The problem:
Please restate each line of the data that follows word for word, skipping any image.

*** Exercise data ***

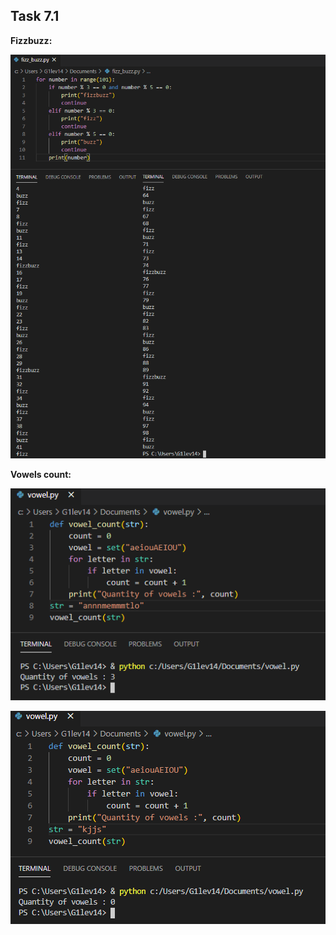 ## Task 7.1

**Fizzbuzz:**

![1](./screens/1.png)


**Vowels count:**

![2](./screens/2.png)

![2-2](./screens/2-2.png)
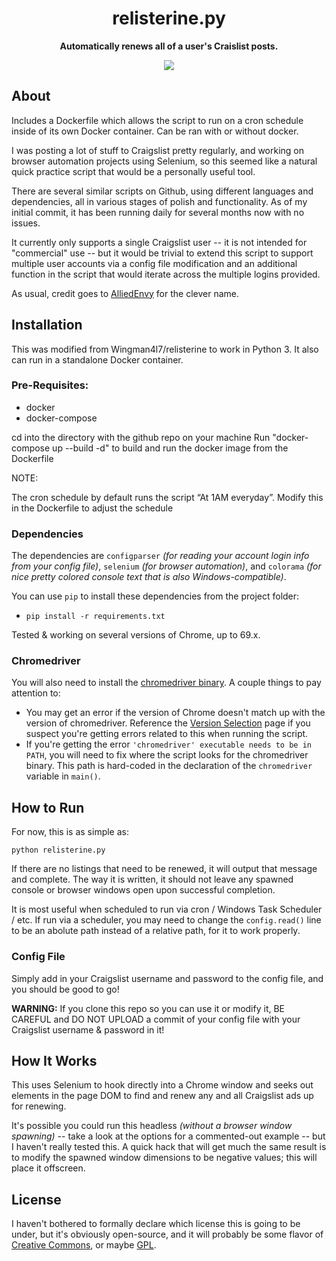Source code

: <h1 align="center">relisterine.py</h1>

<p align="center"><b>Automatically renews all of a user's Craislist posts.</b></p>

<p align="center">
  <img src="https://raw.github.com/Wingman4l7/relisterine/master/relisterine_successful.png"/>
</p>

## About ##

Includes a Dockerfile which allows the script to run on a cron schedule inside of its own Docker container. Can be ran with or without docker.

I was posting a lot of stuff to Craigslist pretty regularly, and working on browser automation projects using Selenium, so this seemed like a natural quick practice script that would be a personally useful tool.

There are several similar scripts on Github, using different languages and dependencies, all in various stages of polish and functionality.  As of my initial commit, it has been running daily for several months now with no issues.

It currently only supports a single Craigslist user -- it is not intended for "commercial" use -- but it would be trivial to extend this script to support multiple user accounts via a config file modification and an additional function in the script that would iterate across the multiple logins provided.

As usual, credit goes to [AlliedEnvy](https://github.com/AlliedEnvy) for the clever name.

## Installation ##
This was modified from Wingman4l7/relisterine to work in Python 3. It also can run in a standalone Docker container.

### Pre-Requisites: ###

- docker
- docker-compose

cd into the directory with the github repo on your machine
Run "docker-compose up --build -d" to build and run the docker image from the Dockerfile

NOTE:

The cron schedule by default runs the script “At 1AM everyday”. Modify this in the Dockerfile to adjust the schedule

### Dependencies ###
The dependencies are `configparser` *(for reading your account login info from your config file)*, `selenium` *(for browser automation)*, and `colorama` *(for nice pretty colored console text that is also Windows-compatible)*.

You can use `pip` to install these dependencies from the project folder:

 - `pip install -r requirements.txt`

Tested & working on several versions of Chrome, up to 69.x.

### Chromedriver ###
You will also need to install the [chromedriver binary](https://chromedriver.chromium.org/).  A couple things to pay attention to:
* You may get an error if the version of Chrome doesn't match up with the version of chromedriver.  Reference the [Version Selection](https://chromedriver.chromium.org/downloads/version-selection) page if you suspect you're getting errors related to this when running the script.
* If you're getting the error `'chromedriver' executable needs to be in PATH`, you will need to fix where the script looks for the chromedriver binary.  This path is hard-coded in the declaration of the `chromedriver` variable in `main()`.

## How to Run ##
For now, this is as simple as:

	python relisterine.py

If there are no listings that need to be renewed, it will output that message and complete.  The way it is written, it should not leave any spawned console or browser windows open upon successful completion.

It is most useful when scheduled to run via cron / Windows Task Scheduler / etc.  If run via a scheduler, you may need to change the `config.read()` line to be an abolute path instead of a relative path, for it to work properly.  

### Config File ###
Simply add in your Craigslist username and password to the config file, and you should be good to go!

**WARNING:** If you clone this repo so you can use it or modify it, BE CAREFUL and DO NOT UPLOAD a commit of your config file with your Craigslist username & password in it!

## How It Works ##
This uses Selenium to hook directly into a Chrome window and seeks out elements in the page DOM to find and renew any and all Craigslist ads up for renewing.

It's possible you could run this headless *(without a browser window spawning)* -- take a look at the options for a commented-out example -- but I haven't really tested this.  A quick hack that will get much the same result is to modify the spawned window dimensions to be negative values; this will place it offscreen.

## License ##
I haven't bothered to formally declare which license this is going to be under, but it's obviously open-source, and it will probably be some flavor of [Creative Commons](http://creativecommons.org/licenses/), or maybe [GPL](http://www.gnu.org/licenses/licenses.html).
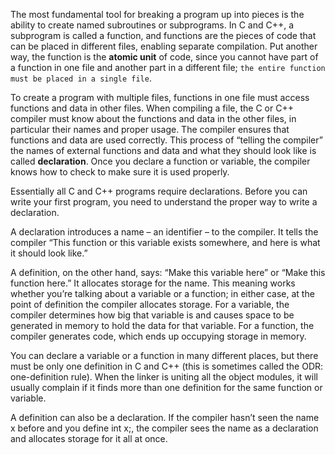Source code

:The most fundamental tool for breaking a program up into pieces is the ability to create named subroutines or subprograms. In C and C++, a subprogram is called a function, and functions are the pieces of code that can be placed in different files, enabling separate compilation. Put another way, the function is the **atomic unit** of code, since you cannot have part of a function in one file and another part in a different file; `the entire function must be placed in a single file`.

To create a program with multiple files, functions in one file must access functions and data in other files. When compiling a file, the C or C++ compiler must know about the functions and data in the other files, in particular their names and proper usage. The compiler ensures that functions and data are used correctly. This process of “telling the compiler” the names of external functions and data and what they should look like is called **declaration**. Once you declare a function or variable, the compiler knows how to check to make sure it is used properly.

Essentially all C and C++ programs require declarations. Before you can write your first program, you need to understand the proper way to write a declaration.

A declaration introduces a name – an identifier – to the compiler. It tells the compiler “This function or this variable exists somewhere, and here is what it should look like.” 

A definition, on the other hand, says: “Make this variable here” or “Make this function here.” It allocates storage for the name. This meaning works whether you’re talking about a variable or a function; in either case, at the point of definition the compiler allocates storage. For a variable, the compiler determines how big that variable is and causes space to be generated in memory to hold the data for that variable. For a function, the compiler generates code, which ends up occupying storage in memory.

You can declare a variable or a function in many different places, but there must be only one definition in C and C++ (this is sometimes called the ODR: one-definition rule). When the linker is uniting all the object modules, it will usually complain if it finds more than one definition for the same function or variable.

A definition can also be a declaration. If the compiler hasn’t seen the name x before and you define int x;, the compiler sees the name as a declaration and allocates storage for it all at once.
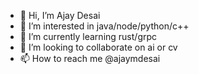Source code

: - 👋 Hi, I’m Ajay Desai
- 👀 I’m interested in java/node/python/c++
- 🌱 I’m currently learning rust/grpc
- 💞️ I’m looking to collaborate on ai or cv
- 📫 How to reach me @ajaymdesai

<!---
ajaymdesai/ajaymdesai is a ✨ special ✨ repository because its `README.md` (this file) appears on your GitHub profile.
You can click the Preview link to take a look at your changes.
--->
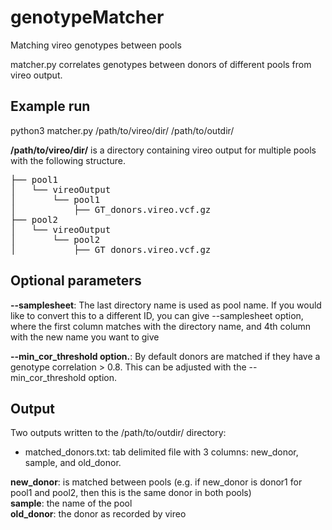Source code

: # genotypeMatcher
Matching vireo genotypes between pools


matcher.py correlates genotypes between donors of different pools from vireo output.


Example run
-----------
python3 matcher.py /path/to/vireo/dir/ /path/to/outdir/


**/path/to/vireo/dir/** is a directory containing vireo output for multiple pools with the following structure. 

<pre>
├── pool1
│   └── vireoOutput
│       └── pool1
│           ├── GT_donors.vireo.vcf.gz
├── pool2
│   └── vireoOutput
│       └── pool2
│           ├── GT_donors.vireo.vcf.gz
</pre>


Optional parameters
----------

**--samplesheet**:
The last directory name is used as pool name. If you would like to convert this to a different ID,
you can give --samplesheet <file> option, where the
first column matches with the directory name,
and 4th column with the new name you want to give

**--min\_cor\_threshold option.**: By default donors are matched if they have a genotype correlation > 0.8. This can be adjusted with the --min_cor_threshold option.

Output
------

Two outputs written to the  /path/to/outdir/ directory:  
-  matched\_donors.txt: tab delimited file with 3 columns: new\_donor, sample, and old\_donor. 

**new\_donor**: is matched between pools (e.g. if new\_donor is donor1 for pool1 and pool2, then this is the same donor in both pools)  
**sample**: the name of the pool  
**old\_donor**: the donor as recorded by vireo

*** End of Exercise data ***

Solved problem:
 ## Task 7.1

**Fizzbuzz:**

![1](./screens/1.png)


**Vowels count:**

![2](./screens/2.png)

![2-2](./screens/2-2.png)
Source code

: <h1 align="center">relisterine.py</h1>

<p align="center"><b>Automatically renews all of a user's Craislist posts.</b></p>

<p align="center">
  <img src="https://raw.github.com/Wingman4l7/relisterine/master/relisterine_successful.png"/>
</p>

## About ##

Includes a Dockerfile which allows the script to run on a cron schedule inside of its own Docker container. Can be ran with or without docker.

I was posting a lot of stuff to Craigslist pretty regularly, and working on browser automation projects using Selenium, so this seemed like a natural quick practice script that would be a personally useful tool.

There are several similar scripts on Github, using different languages and dependencies, all in various stages of polish and functionality.  As of my initial commit, it has been running daily for several months now with no issues.

It currently only supports a single Craigslist user -- it is not intended for "commercial" use -- but it would be trivial to extend this script to support multiple user accounts via a config file modification and an additional function in the script that would iterate across the multiple logins provided.

As usual, credit goes to [AlliedEnvy](https://github.com/AlliedEnvy) for the clever name.

## Installation ##
This was modified from Wingman4l7/relisterine to work in Python 3. It also can run in a standalone Docker container.

### Pre-Requisites: ###

- docker
- docker-compose

cd into the directory with the github repo on your machine
Run "docker-compose up --build -d" to build and run the docker image from the Dockerfile

NOTE:

The cron schedule by default runs the script “At 1AM everyday”. Modify this in the Dockerfile to adjust the schedule

### Dependencies ###
The dependencies are `configparser` *(for reading your account login info from your config file)*, `selenium` *(for browser automation)*, and `colorama` *(for nice pretty colored console text that is also Windows-compatible)*.

You can use `pip` to install these dependencies from the project folder:

 - `pip install -r requirements.txt`

Tested & working on several versions of Chrome, up to 69.x.

### Chromedriver ###
You will also need to install the [chromedriver binary](https://chromedriver.chromium.org/).  A couple things to pay attention to:
* You may get an error if the version of Chrome doesn't match up with the version of chromedriver.  Reference the [Version Selection](https://chromedriver.chromium.org/downloads/version-selection) page if you suspect you're getting errors related to this when running the script.
* If you're getting the error `'chromedriver' executable needs to be in PATH`, you will need to fix where the script looks for the chromedriver binary.  This path is hard-coded in the declaration of the `chromedriver` variable in `main()`.

## How to Run ##
For now, this is as simple as:

	python relisterine.py

If there are no listings that need to be renewed, it will output that message and complete.  The way it is written, it should not leave any spawned console or browser windows open upon successful completion.

It is most useful when scheduled to run via cron / Windows Task Scheduler / etc.  If run via a scheduler, you may need to change the `config.read()` line to be an abolute path instead of a relative path, for it to work properly.  

### Config File ###
Simply add in your Craigslist username and password to the config file, and you should be good to go!

**WARNING:** If you clone this repo so you can use it or modify it, BE CAREFUL and DO NOT UPLOAD a commit of your config file with your Craigslist username & password in it!

## How It Works ##
This uses Selenium to hook directly into a Chrome window and seeks out elements in the page DOM to find and renew any and all Craigslist ads up for renewing.

It's possible you could run this headless *(without a browser window spawning)* -- take a look at the options for a commented-out example -- but I haven't really tested this.  A quick hack that will get much the same result is to modify the spawned window dimensions to be negative values; this will place it offscreen.

## License ##
I haven't bothered to formally declare which license this is going to be under, but it's obviously open-source, and it will probably be some flavor of [Creative Commons](http://creativecommons.org/licenses/), or maybe [GPL](http://www.gnu.org/licenses/licenses.html).
Source code

:The most fundamental tool for breaking a program up into pieces is the ability to create named subroutines or subprograms. In C and C++, a subprogram is called a function, and functions are the pieces of code that can be placed in different files, enabling separate compilation. Put another way, the function is the **atomic unit** of code, since you cannot have part of a function in one file and another part in a different file; `the entire function must be placed in a single file`.

To create a program with multiple files, functions in one file must access functions and data in other files. When compiling a file, the C or C++ compiler must know about the functions and data in the other files, in particular their names and proper usage. The compiler ensures that functions and data are used correctly. This process of “telling the compiler” the names of external functions and data and what they should look like is called **declaration**. Once you declare a function or variable, the compiler knows how to check to make sure it is used properly.

Essentially all C and C++ programs require declarations. Before you can write your first program, you need to understand the proper way to write a declaration.

A declaration introduces a name – an identifier – to the compiler. It tells the compiler “This function or this variable exists somewhere, and here is what it should look like.” 

A definition, on the other hand, says: “Make this variable here” or “Make this function here.” It allocates storage for the name. This meaning works whether you’re talking about a variable or a function; in either case, at the point of definition the compiler allocates storage. For a variable, the compiler determines how big that variable is and causes space to be generated in memory to hold the data for that variable. For a function, the compiler generates code, which ends up occupying storage in memory.

You can declare a variable or a function in many different places, but there must be only one definition in C and C++ (this is sometimes called the ODR: one-definition rule). When the linker is uniting all the object modules, it will usually complain if it finds more than one definition for the same function or variable.

A definition can also be a declaration. If the compiler hasn’t seen the name x before and you define int x;, the compiler sees the name as a declaration and allocates storage for it all at once.
Source code

: - 👋 Hi, I’m Ajay Desai
- 👀 I’m interested in java/node/python/c++
- 🌱 I’m currently learning rust/grpc
- 💞️ I’m looking to collaborate on ai or cv
- 📫 How to reach me @ajaymdesai

<!---
ajaymdesai/ajaymdesai is a ✨ special ✨ repository because its `README.md` (this file) appears on your GitHub profile.
You can click the Preview link to take a look at your changes.
--->
Source code

: # genotypeMatcher
Matching vireo genotypes between pools


matcher.py correlates genotypes between donors of different pools from vireo output.


Example run
-----------
python3 matcher.py /path/to/vireo/dir/ /path/to/outdir/


**/path/to/vireo/dir/** is a directory containing vireo output for multiple pools with the following structure. 

<pre>
├── pool1
│   └── vireoOutput
│       └── pool1
│           ├── GT_donors.vireo.vcf.gz
├── pool2
│   └── vireoOutput
│       └── pool2
│           ├── GT_donors.vireo.vcf.gz
</pre>


Optional parameters
----------

**--samplesheet**:
The last directory name is used as pool name. If you would like to convert this to a different ID,
you can give --samplesheet <file> option, where the
first column matches with the directory name,
and 4th column with the new name you want to give

**--min\_cor\_threshold option.**: By default donors are matched if they have a genotype correlation > 0.8. This can be adjusted with the --min_cor_threshold option.

Output
------

Two outputs written to the  /path/to/outdir/ directory:  
-  matched\_donors.txt: tab delimited file with 3 columns: new\_donor, sample, and old\_donor. 

**new\_donor**: is matched between pools (e.g. if new\_donor is donor1 for pool1 and pool2, then this is the same donor in both pools)  
**sample**: the name of the pool  
**old\_donor**: the donor as recorded by vireo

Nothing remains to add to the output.